Start out slowly by taking long, easy dog walks, increasing the distance over time. Next, take short hikes with more elevation and increase from there. This works for younger and older dogs, although you never want to push a senior dog into hard hikes.
What you’re trying to do is build up your dog’s muscle. Just like with humans, it takes some time and effort.
Trail Tip: Check with your veterinarian to evaluate your pup’s overall health before training. They’ll also be able to suggest specific exercises and vaccinations, if necessary, to keep your dog healthy on the trails.
Post Hike Check-Up & Pampering
So, you and your dog-o are back home after a long day on the trails. Now is a fantastic to do a full check up on your dog and give him some extra love!

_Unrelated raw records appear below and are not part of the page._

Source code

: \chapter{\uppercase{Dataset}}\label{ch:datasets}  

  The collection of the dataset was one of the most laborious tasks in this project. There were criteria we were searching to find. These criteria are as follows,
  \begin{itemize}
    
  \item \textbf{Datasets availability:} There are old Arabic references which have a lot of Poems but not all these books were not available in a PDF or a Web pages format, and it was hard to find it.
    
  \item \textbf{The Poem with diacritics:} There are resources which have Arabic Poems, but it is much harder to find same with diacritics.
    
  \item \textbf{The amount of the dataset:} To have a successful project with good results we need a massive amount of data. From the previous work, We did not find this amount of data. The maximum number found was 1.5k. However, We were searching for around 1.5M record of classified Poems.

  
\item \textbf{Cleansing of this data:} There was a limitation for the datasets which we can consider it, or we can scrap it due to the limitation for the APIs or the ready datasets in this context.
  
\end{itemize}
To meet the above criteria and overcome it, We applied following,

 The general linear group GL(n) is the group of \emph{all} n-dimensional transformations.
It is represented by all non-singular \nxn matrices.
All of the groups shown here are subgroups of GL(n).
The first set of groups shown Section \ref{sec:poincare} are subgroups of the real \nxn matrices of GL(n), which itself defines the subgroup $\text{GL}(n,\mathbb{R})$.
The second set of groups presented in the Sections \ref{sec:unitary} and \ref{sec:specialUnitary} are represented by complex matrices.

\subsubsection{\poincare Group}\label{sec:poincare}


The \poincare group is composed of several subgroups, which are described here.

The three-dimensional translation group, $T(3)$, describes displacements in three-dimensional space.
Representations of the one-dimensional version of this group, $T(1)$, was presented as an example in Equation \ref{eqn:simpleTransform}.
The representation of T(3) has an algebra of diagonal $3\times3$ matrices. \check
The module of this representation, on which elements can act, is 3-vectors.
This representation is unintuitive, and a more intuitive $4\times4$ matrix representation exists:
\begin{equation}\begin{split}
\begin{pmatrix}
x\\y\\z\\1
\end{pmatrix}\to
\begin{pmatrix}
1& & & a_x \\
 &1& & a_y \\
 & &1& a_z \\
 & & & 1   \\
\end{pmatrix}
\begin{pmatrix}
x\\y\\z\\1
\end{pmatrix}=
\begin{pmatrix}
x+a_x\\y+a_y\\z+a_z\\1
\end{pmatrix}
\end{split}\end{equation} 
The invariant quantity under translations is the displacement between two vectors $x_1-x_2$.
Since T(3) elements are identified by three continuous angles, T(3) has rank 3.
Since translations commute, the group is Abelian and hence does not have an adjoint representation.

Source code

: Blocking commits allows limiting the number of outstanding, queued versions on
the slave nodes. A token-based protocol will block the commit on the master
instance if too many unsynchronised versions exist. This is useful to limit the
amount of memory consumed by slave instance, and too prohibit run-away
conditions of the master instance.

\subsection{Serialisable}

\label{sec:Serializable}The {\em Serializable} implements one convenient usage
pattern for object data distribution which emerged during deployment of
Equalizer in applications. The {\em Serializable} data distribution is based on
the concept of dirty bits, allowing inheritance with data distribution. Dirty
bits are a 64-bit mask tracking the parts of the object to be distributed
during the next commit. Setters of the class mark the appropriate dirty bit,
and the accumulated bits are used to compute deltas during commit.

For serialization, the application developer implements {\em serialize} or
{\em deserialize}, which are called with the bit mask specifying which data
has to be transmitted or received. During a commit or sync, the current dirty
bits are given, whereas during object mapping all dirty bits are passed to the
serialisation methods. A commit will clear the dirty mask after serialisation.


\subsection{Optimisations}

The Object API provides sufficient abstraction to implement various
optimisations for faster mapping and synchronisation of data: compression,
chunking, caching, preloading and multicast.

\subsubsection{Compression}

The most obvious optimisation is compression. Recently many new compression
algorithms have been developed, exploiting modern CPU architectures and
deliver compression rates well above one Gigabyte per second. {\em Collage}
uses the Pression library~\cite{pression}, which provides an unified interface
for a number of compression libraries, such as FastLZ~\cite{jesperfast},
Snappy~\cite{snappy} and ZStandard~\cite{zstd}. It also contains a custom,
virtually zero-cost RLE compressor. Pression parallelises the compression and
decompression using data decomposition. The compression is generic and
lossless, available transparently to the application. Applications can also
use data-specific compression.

Begin at the top of your dog’s head and work your way down to his paws. Check for ticks that may be hiding on the back of the neck, around the ears and under his collar.
Next, check the pads of all paws - check for burns and cracking skin, cleaning any dirt or debris from in between the pads. Finally, give that pup a nice, warm bath (or cool if he’s panting) and lots of water.
Keep an eye on your dog following a long hike - if your dog is injured or sickness, you may not notice it until hours after you return home.
And there you have it! Following this guideline is pretty simple and will help keep you and your pup safe, happy and healthy.